Here are some records; quote them exactly, leaving out the pictures.

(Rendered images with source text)
----------------------------------------
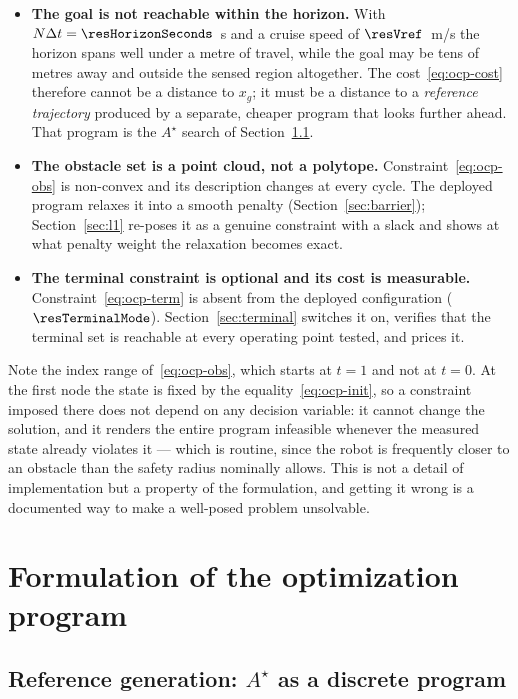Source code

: \documentclass[11pt,a4paper]{article}
\newcommand{\astar}{$A^\star$}
\begin{document}
\begin{itemize}
  \item \textbf{The goal is not reachable within the horizon.} With $N\Delta t=\resHorizonSeconds$~s and a
        cruise speed of $\resVref$~m/s the horizon spans well under a metre of travel, while the goal may be
        tens of metres away and outside the sensed region altogether. The cost~\eqref{eq:ocp-cost} therefore
        cannot be a distance to $x_g$; it must be a distance to a \emph{reference trajectory} produced by a
        separate, cheaper program that looks further ahead. That program is the \astar{} search of
        Section~\ref{sec:astar}.
  \item \textbf{The obstacle set is a point cloud, not a polytope.} Constraint~\eqref{eq:ocp-obs} is
        non-convex and its description changes at every cycle. The deployed program relaxes it into a smooth
        penalty (Section~\ref{sec:barrier}); Section~\ref{sec:l1} re-poses it as a genuine constraint with a
        slack and shows at what penalty weight the relaxation becomes exact.
  \item \textbf{The terminal constraint is optional and its cost is measurable.}
        Constraint~\eqref{eq:ocp-term} is absent from the deployed configuration
        ($\texttt{\resTerminalMode}$). Section~\ref{sec:terminal} switches it on, verifies that the terminal
        set is reachable at every operating point tested, and prices it.
\end{itemize}

Note the index range of~\eqref{eq:ocp-obs}, which starts at $t=1$ and not at $t=0$. At the first node the
state is fixed by the equality~\eqref{eq:ocp-init}, so a constraint imposed there does not depend on any
decision variable: it cannot change the solution, and it renders the entire program infeasible whenever the
measured state already violates it --- which is routine, since the robot is frequently closer to an obstacle
than the safety radius nominally allows. This is not a detail of implementation but a property of the
formulation, and getting it wrong is a documented way to make a well-posed problem unsolvable.

\section{Formulation of the optimization program}
\label{sec:formulation}

\subsection{Reference generation: \texorpdfstring{\astar{}}{A*} as a discrete program}
\label{sec:astar}
\end{document}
----------------------------------------
Solution to this task
Source code

: \documentclass[11pt,a4paper]{article}
\newcommand{\astar}{$A^\star$}
\begin{document}
\begin{itemize}
  \item \textbf{The goal is not reachable within the horizon.} With $N\Delta t=\resHorizonSeconds$~s and a
        cruise speed of $\resVref$~m/s the horizon spans well under a metre of travel, while the goal may be
        tens of metres away and outside the sensed region altogether. The cost~\eqref{eq:ocp-cost} therefore
        cannot be a distance to $x_g$; it must be a distance to a \emph{reference trajectory} produced by a
        separate, cheaper program that looks further ahead. That program is the \astar{} search of
        Section~\ref{sec:astar}.
  \item \textbf{The obstacle set is a point cloud, not a polytope.} Constraint~\eqref{eq:ocp-obs} is
        non-convex and its description changes at every cycle. The deployed program relaxes it into a smooth
        penalty (Section~\ref{sec:barrier}); Section~\ref{sec:l1} re-poses it as a genuine constraint with a
        slack and shows at what penalty weight the relaxation becomes exact.
  \item \textbf{The terminal constraint is optional and its cost is measurable.}
        Constraint~\eqref{eq:ocp-term} is absent from the deployed configuration
        ($\texttt{\resTerminalMode}$). Section~\ref{sec:terminal} switches it on, verifies that the terminal
        set is reachable at every operating point tested, and prices it.
\end{itemize}

Note the index range of~\eqref{eq:ocp-obs}, which starts at $t=1$ and not at $t=0$. At the first node the
state is fixed by the equality~\eqref{eq:ocp-init}, so a constraint imposed there does not depend on any
decision variable: it cannot change the solution, and it renders the entire program infeasible whenever the
measured state already violates it --- which is routine, since the robot is frequently closer to an obstacle
than the safety radius nominally allows. This is not a detail of implementation but a property of the
formulation, and getting it wrong is a documented way to make a well-posed problem unsolvable.

\section{Formulation of the optimization program}
\label{sec:formulation}

\subsection{Reference generation: \texorpdfstring{\astar{}}{A*} as a discrete program}
\label{sec:astar}
\end{document}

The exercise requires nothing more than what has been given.